It doesn't have to be this black and white, in my opinion. The most common data ...

guerrilla · on Aug 7, 2020

Yeah this is probably it right here. Just being able to parse various common formats would give a lot of the structure people are looking for. The builtins can just operate on that. Maybe it could optionally detect the formats too. If such a shell became popular, it would also incentivize developers adding common formats as outputs to more programs too.

kbrazil · on Aug 10, 2020

This is what jc[0] does.

[0] https://github.com/kellyjonbrazil/jc

(disclaimer: I am the author)

jodrellblank · on Aug 7, 2020

Newline separated what? Basically all Linux config files are newline separated lines, but that won’t get you the equals separated data pairs, indented blocks, pretend-xml sections, ad-hoc boolean representations, INI-style sections, ad-hoc list-of-values style data out of them.

> What if it allowed parsing of XML natively, allowing instant scrapers to be written in a single command?

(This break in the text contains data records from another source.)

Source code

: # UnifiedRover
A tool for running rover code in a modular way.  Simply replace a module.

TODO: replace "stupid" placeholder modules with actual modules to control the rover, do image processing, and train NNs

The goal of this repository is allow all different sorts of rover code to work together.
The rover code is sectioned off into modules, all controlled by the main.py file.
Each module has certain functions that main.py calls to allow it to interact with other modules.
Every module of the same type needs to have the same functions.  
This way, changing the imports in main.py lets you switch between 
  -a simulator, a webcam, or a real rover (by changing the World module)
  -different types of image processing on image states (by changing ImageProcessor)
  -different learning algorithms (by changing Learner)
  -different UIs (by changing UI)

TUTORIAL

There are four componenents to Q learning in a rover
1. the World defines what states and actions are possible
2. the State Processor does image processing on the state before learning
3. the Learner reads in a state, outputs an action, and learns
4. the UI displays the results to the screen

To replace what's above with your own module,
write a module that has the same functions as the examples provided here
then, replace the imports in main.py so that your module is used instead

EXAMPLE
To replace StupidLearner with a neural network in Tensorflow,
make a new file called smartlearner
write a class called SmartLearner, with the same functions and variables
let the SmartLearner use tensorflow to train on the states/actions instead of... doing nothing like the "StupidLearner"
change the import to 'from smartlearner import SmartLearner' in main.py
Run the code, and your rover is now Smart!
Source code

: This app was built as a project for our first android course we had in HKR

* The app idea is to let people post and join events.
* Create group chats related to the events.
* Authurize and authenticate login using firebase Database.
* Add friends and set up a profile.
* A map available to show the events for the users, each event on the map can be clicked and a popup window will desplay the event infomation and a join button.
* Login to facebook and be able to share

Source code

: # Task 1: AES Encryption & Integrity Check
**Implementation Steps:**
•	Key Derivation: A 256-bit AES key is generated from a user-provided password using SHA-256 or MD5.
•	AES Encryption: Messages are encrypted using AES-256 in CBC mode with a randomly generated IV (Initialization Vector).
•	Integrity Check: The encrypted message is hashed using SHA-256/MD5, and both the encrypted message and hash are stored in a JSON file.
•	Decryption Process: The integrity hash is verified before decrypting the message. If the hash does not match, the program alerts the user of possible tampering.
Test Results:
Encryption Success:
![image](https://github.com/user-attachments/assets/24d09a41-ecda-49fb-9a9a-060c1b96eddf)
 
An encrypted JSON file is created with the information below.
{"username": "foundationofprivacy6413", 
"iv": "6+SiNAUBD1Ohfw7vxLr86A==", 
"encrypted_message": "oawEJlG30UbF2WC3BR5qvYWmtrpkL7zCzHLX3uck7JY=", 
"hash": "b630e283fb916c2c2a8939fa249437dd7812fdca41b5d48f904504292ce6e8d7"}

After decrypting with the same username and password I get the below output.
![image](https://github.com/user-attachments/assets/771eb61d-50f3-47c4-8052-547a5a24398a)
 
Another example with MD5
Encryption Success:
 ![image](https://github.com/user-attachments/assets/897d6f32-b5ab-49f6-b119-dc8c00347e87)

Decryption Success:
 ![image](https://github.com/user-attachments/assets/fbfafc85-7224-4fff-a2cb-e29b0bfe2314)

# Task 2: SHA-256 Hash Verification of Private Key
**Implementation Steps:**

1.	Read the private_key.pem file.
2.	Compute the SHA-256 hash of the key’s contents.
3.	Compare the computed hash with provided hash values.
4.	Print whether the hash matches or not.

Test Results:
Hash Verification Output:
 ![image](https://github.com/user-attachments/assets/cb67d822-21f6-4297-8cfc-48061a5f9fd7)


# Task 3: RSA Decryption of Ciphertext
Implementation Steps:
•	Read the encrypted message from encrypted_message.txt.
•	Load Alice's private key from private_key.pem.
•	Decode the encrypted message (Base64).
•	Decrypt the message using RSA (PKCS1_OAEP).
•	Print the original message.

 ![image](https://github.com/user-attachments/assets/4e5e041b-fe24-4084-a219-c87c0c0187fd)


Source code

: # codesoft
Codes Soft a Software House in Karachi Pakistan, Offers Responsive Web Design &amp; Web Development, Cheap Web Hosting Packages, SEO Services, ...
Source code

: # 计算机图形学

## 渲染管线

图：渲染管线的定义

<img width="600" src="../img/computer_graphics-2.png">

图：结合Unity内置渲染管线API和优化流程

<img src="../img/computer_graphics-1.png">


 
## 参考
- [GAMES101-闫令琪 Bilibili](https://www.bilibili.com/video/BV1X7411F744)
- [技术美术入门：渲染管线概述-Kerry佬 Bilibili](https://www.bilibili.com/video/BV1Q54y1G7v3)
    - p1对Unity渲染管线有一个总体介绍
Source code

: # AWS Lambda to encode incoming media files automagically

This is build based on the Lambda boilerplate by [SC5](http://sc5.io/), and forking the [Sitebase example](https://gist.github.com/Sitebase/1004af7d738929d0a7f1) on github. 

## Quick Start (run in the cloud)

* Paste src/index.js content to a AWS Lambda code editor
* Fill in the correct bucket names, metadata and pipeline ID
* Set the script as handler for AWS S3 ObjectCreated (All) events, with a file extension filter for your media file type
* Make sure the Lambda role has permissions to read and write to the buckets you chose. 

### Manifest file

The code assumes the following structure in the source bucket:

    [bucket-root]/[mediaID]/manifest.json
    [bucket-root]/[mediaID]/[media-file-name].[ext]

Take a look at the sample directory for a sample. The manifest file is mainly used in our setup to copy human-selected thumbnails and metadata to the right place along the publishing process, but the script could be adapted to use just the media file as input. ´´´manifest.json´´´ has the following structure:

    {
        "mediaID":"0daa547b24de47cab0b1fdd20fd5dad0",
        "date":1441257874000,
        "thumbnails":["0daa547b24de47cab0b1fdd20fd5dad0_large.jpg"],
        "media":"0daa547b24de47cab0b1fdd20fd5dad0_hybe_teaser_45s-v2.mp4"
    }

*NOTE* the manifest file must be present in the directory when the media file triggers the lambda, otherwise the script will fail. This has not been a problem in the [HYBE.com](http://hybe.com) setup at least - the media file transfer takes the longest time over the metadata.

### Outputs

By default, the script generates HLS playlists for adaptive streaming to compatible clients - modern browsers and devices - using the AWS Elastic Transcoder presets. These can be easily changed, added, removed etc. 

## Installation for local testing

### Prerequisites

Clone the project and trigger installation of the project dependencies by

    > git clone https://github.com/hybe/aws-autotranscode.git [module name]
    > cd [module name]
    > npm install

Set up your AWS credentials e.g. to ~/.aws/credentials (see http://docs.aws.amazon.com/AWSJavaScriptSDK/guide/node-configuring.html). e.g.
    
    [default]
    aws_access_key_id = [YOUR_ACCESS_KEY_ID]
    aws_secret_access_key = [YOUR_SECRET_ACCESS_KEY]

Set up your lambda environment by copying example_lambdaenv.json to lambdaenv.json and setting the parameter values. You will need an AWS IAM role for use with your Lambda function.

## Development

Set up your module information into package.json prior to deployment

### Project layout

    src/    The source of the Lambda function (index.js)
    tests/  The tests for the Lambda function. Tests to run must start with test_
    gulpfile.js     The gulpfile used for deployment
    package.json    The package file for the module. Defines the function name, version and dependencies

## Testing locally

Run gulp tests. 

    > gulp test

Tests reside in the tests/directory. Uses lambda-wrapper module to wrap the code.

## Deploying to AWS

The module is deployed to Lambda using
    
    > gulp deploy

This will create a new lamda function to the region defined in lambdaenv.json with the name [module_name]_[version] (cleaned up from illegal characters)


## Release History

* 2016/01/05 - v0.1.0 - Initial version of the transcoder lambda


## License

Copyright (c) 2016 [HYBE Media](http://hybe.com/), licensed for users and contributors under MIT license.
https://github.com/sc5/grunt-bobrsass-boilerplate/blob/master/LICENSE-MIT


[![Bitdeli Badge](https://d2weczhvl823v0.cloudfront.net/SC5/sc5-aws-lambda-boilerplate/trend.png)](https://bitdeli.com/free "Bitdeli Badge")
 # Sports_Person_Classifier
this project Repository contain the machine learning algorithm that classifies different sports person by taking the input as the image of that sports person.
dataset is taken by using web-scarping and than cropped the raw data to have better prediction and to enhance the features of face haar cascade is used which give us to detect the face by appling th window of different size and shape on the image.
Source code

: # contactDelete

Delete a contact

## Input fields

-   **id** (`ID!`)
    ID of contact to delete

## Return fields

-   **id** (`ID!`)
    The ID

Powershell’s Invoke-RestMethod parses xml natively to a structured output; it’s useful but not enough to make XML fun or trivial to work with beyond root.node.foo.title simple scraping.

cnity · on Aug 7, 2020

> Newline separated what?

What I meant by this is that the newline character is the primary delimiter of the data, but I take your point. IMO, the best way to tackle the myriad ways of structuring data is to write parsers for them, not to rewrite the programs themselves to work with your shell's idea of structured data. That's a losing battle.

AnIdiotOnTheNet · on Aug 7, 2020

Interesting note: newlines are perfectly valid characters in file names. In fact, the only byte that cannot be in a file name is '/'[0], which means that you're asking for trouble trying to parse the in-band signaling you have to do with a stream that's pretending to be structured.

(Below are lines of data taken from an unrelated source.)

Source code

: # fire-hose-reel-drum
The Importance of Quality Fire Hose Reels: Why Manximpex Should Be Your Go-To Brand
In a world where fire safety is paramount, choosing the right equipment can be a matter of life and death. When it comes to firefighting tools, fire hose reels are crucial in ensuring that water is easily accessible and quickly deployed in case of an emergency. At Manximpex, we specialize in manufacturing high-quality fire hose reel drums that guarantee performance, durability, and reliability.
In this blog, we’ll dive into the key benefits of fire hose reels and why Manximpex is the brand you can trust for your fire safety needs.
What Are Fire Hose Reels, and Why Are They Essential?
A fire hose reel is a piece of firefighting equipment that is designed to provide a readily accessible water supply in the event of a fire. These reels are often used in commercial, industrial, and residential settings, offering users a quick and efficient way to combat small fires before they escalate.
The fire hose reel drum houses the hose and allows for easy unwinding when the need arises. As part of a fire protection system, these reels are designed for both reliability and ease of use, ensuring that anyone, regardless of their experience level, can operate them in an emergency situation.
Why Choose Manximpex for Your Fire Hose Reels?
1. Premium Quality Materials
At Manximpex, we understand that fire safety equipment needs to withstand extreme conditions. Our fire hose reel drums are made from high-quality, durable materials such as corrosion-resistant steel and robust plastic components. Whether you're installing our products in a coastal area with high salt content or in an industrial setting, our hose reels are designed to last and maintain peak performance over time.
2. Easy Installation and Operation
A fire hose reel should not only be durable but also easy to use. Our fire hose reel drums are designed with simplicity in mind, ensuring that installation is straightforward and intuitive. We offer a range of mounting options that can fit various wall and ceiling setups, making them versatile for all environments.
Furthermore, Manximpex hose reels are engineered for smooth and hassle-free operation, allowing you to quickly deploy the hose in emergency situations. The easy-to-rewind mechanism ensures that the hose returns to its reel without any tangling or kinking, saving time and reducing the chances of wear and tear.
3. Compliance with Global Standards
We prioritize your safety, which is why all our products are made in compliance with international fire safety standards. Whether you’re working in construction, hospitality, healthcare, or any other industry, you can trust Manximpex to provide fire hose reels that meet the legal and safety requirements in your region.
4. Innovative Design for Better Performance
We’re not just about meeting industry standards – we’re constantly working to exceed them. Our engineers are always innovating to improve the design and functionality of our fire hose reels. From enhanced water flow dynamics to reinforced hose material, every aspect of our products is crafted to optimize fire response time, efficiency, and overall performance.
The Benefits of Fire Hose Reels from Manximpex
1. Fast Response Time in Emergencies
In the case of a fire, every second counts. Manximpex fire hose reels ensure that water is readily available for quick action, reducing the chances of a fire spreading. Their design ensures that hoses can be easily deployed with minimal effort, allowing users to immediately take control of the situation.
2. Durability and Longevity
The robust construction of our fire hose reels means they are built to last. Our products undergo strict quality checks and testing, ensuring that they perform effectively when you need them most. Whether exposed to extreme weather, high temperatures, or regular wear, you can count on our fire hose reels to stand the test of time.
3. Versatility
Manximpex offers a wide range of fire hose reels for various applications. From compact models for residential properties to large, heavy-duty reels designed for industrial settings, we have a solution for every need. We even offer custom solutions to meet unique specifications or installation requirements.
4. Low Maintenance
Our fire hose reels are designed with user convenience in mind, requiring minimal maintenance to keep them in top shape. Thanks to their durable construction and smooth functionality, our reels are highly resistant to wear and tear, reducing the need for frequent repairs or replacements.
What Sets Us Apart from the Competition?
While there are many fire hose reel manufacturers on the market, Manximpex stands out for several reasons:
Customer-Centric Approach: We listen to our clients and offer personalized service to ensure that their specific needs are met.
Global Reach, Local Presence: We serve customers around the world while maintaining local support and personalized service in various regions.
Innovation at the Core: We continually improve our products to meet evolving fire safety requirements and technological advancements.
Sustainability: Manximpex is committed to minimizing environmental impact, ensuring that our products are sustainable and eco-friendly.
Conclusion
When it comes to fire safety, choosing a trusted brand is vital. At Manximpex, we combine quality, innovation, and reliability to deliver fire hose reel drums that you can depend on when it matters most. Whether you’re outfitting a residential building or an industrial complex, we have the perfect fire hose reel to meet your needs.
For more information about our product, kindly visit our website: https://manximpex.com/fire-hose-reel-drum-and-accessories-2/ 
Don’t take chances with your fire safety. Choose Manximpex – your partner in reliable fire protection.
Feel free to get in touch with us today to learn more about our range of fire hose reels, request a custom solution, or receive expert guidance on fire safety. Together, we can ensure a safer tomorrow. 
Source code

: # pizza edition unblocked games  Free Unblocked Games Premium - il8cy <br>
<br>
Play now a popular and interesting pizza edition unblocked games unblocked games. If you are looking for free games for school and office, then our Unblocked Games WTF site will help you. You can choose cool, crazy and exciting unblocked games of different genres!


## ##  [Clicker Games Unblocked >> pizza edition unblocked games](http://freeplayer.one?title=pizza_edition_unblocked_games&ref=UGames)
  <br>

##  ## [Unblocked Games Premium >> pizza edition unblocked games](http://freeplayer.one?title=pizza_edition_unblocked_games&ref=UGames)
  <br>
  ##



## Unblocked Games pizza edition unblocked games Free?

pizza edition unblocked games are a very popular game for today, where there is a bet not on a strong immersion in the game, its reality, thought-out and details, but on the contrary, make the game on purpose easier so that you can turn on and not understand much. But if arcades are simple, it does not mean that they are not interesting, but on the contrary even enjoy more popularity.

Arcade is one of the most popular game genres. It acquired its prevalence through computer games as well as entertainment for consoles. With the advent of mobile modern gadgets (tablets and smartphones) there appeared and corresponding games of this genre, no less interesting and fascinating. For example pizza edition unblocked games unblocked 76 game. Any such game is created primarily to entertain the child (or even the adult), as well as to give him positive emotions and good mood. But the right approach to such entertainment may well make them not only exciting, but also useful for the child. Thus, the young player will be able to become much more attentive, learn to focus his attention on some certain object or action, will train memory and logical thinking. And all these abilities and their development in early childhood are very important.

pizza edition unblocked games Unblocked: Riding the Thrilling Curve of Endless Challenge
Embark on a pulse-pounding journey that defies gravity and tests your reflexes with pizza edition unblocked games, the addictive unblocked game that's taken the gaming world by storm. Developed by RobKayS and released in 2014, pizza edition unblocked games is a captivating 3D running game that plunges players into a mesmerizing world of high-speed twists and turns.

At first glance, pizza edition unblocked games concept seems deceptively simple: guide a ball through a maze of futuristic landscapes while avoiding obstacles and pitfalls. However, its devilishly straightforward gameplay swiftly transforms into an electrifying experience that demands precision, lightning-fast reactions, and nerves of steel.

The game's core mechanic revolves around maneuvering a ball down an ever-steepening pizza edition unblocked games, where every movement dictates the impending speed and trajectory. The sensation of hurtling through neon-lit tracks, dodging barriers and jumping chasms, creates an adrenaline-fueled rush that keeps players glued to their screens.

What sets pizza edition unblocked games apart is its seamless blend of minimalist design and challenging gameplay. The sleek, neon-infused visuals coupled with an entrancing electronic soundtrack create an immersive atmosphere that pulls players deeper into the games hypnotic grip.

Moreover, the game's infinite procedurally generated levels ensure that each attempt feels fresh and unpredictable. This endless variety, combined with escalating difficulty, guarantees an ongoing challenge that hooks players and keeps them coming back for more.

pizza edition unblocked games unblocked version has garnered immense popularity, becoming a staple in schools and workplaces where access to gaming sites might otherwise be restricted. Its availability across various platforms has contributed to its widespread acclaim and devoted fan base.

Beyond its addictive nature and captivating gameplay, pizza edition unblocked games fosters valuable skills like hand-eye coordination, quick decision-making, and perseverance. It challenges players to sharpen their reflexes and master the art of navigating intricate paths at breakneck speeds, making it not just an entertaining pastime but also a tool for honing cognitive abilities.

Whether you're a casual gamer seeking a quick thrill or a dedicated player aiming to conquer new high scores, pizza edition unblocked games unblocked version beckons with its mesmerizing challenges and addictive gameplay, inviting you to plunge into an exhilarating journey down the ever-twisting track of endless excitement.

[0] with a hex editor it is possible to create a file system entry using '/' in its name. Linux does not handle this situation with grace.

jodrellblank · on Aug 7, 2020

This is how I felt powershell ought to go on Linux - parsers from every config format to a common intermediate and back, argument completers for every common shell command to a standard intermediate representation.

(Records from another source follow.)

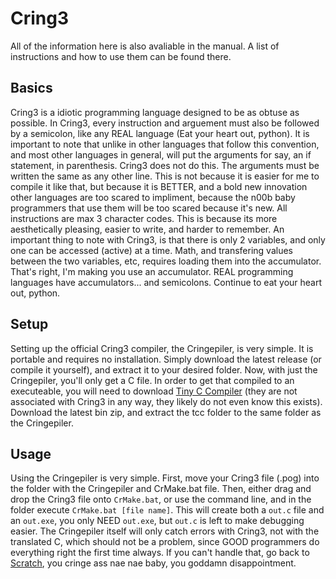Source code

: # Cring3
All of the information here is also avaliable in the manual. A list of instructions and how to use them can be found there.

## Basics
Cring3 is a idiotic programming language designed to be as obtuse as possible. In Cring3, every instruction and arguement must also be 
followed by a semicolon, like any REAL language (Eat your heart out, python). It is important to note that unlike in other languages that follow this convention, and most other languages
in general, will put the arguments for say, an if statement, in parenthesis. Cring3 does not do this. The arguments must be
written the same as any other line. This is not because it is easier for me to compile it like that, but because it is BETTER, and a 
bold new innovation other languages are too scared to impliment, because the n00b baby programmers that use them will be too scared 
because it's new.
All instructions are max 3 character codes. This is because its more aesthetically pleasing, easier to write, and harder to
remember.
An important thing to note with Cring3, is that there is only 2 variables, and only one can be accessed (active) at a time. 
Math, and transfering values between the two variables, etc, requires loading them into the accumulator. That's right,
I'm making you use an accumulator. REAL programming languages have accumulators... and semicolons. Continue to eat your heart out, python.

## Setup
Setting up the official Cring3 compiler, the Cringepiler, is very simple. It is portable and requires no installation. Simply download the latest release 
(or compile it yourself), and extract it to your desired folder. Now, with just the Cringepiler, you'll only get a C file. In order to get that compiled to
an executeable, you will need to download [Tiny C Compiler](https://bellard.org/tcc/) (they are not associated with Cring3 in any way, they
likely do not even know this exists). Download the latest bin zip, and extract the tcc folder to the same folder as the Cringepiler.

## Usage
Using the Cringepiler is very simple. First, move your Cring3 file (.pog) into the folder with the Cringepiler and CrMake.bat file. Then, 
either drag and drop the Cring3 file onto `CrMake.bat`, or use the command line, and in the folder execute `CrMake.bat [file name]`. 
This will create both a `out.c` file and an `out.exe`, you only NEED `out.exe`, but `out.c` is left to make debugging easier. The Cringepiler itself will only catch errors with 
Cring3, not with the translated C, which should not be a problem, since GOOD programmers do everything right the first time always. If you can't handle that, 
go back to [Scratch](https://scratch.mit.edu/), you cringe ass nae nae baby, you goddamn disappointment.
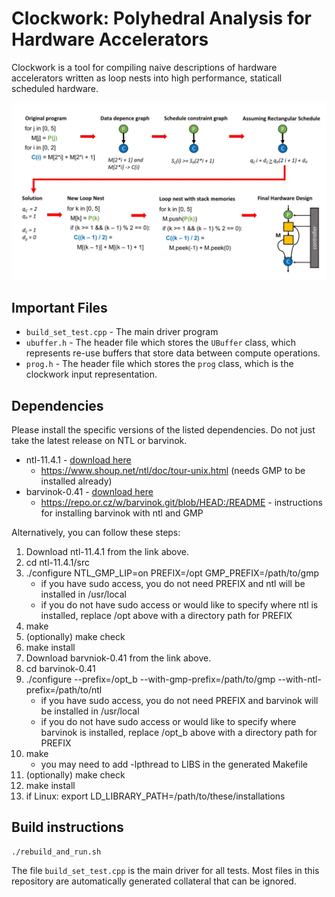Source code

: # Clockwork: Polyhedral Analysis for Hardware Accelerators

Clockwork is a tool for compiling naive descriptions of hardware accelerators written as loop nests into high performance, staticall scheduled hardware.

![](./pictures/polyhedral_scheduling_figure_2.jpg)

## Important Files
* `build_set_test.cpp` - The main driver program
* `ubuffer.h` - The header file which stores the `UBuffer` class, which represents re-use buffers that store data between compute operations.
* `prog.h` - The header file which stores the `prog` class, which is the clockwork input representation.

## Dependencies

Please install the specific versions of the listed dependencies. Do
not just take the latest release on NTL or barvinok.

* ntl-11.4.1 - [download here](https://shoup.net/ntl/download.html) 
    * https://www.shoup.net/ntl/doc/tour-unix.html (needs GMP to be installed already)
* barvinok-0.41 - [download here](http://barvinok.gforge.inria.fr/)
   * https://repo.or.cz/w/barvinok.git/blob/HEAD:/README - instructions for installing barvinok with ntl and GMP

Alternatively, you can follow these steps:
1. Download ntl-11.4.1 from the link above.
2. cd ntl-11.4.1/src
3. ./configure NTL_GMP_LIP=on PREFIX=/opt GMP_PREFIX=/path/to/gmp
   * if you have sudo access, you do not need PREFIX and ntl will be installed in /usr/local
   * if you do not have sudo access or would like to specify where ntl is installed, replace /opt above with a directory path for PREFIX
4. make
5. (optionally) make check
6. make install
7. Download barvniok-0.41 from the link above.
8. cd barvinok-0.41
9. ./configure --prefix=/opt_b --with-gmp-prefix=/path/to/gmp --with-ntl-prefix=/path/to/ntl
   * if you have sudo access, you do not need PREFIX and barvinok will be installed in /usr/local
   * if you do not have sudo access or would like to specify where barvinok is installed, replace /opt_b above with a directory path for PREFIX
10. make
      * you may need to add -lpthread to LIBS in the generated Makefile
11. (optionally) make check
12. make install
13. if Linux: export LD_LIBRARY_PATH=/path/to/these/installations 

## Build instructions

    ./rebuild_and_run.sh

The file `build_set_test.cpp` is the main driver for all tests.
Most files in this repository are automatically generated collateral
that can be ignored.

I think that’s a losing battle as well due to the brittle nature, any tweak to any command output could break something, meaning endless maintenance work on a large scale.

Rewriting concepts into new commands at least bring consistency and a chance of shrinking maintenance work as it settles on a nice design - and if not the maintenance won’t be endless rebuilds of the same parsers.

kbrazil · on Aug 10, 2020

jc[0] does this for many commands and file-types, including .ini and key/value pair files with various delimiters and comment identifiers.

[0] https://github.com/kellyjonbrazil/jc

(disclaimer: I am the author)

mywittyname · on Aug 7, 2020

jq makes handling json in existing bash scripts simple. It can even do some simple data wrangling via built-in functions like map. It's not a universally standard command yet, but it's available for most modern systems.

I'm not sure about similar xml cli tools, but they probably exist.

Point is, both of these should be cli tools, not shell built-ins.

mdaniel · on Aug 7, 2020

> I'm not sure about similar xml cli tools, but they probably exist.

I :heart: xmlstarlet (sometimes installed as that name, sometimes as just "xml"): https://formulae.brew.sh/formula/xmlstarlet#default => https://xmlstar.sourceforge.io/

The xsltproc that ships with libxslt1 is also pretty handy, although more verbose

While not quite xml, pup is super handy for doing quick html selections: https://formulae.brew.sh/formula/pup#default => https://github.com/EricChiang/pup#readme

Iwan-Zotow · on Aug 7, 2020

> I'm not sure about similar xml cli tools, but they probably exist.

xsltproc of course

trenchgun · on Aug 7, 2020

Ooh that would be pretty damn sweet tbh.